Posteroseptal accessory pathways (APs) are not true septal pathways but are located in the complex inferior pyramidal space involving the right atrium, right ventricle, left ventricle, left atrium, and coronary sinus and its branche.Targets for catheter ablation are similar to other APs including the earliest local ventricular activation during pre-excited rhythm and early atrial activation during orthodromic atrioventricular (AV) reentrant tachycardia [4]. Catheter ablation involves inserting a catheter through the femoral vein to access the heart and burn abnormal foci of electrical activity by direct contact or by isolating them from the rest of the atrium. Reduced BNP levels, a normalized QRS length, mechanical resynchronization, and enhanced LV function follow radiofrequency ablation.
Conclusion
Wolff Parkinson White Syndrome (WPW) is considered to be a preexcitation abnormality that involves the presence of abnormal electrically conductive circuits between the atria and ventricles.
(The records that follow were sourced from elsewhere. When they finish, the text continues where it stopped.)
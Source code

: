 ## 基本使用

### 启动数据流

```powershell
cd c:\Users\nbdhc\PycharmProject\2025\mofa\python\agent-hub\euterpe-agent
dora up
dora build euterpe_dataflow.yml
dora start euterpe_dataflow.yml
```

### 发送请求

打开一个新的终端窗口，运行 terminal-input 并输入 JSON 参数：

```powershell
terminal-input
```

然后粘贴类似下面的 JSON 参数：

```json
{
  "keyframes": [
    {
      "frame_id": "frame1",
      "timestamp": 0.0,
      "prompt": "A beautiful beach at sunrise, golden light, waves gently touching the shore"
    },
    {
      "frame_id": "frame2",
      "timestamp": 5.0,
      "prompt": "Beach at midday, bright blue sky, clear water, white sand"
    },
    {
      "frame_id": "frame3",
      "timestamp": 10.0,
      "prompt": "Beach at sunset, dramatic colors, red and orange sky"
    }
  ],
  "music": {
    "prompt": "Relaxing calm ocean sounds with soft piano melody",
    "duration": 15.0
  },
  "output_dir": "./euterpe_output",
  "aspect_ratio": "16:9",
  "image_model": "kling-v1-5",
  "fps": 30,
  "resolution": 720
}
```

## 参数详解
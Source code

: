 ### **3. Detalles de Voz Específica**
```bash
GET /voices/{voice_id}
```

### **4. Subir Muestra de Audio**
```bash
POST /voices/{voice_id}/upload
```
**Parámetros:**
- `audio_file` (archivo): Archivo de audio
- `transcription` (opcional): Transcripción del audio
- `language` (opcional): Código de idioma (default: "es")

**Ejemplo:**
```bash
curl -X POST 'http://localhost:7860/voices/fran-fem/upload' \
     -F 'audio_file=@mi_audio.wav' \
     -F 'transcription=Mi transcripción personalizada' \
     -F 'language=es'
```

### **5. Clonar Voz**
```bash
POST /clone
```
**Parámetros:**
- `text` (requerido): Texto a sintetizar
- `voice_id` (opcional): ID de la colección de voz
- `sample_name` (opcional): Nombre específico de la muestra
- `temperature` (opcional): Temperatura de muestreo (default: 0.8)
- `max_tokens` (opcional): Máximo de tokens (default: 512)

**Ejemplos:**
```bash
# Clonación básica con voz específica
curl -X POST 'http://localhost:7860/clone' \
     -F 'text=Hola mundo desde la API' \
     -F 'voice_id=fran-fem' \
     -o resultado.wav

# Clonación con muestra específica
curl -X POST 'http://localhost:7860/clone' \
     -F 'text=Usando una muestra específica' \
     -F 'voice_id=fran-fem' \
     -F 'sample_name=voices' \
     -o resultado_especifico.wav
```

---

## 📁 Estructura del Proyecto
In it, antegrade conduction occurs over an accessory pathway. If atrial fibrillation develops, this is a medical emergency as very rapid ventricular rates can develop because of high conduction through AV nodes. Electrocardiographic features include a short PR interval, a delta wave, a broadened QRS complex, and alterations in the ST-T wave pattern. The most common and complete treatment of. WPW syndrome is done with radiofrequency catheter ablation, which destroys the aberrant electrical channel by making scars and thus blocking these accessory pathways.